[Stored data entries]
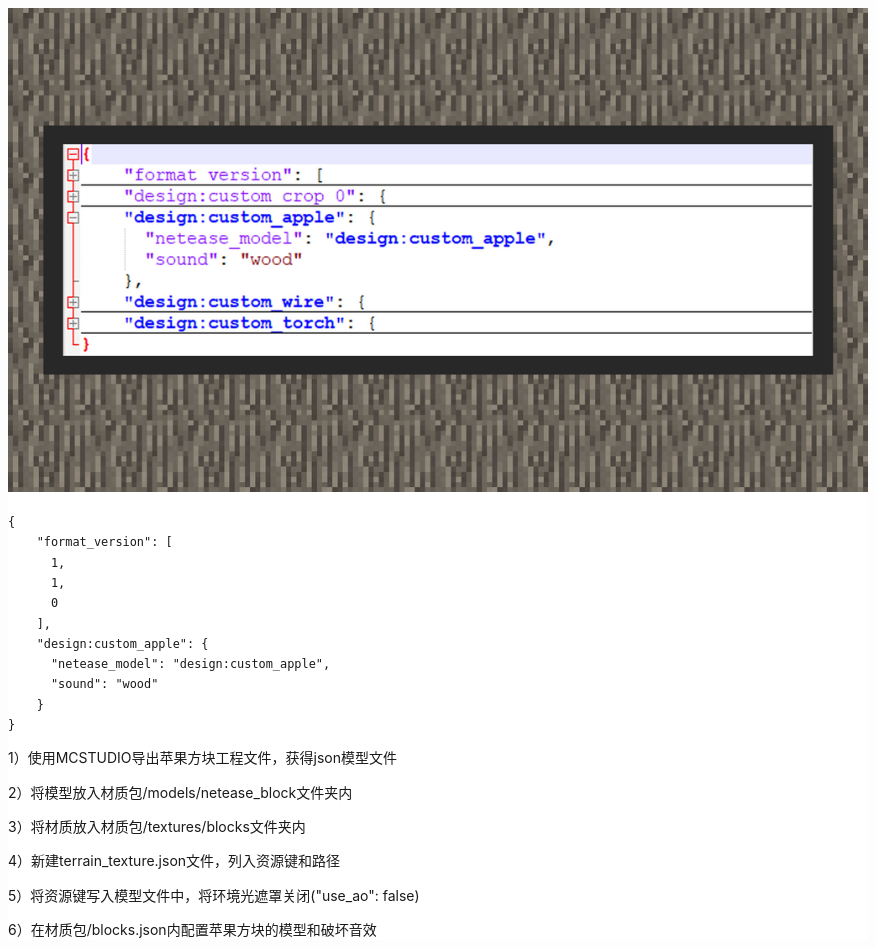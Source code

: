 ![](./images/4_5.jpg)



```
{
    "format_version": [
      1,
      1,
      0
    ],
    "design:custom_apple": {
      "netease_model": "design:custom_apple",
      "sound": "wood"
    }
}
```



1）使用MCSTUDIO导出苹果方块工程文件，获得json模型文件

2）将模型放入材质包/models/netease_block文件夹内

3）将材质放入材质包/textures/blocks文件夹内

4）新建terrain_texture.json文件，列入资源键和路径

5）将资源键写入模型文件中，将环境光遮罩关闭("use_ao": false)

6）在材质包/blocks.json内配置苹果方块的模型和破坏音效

**Exercise prompt**. Reproduce every entry exactly, but omit each picture.

**Solved exercise**.
Source code

: ![](./images/4_5.jpg)



```
{
    "format_version": [
      1,
      1,
      0
    ],
    "design:custom_apple": {
      "netease_model": "design:custom_apple",
      "sound": "wood"
    }
}
```



1）使用MCSTUDIO导出苹果方块工程文件，获得json模型文件

2）将模型放入材质包/models/netease_block文件夹内

3）将材质放入材质包/textures/blocks文件夹内

4）新建terrain_texture.json文件，列入资源键和路径

5）将资源键写入模型文件中，将环境光遮罩关闭("use_ao": false)

6）在材质包/blocks.json内配置苹果方块的模型和破坏音效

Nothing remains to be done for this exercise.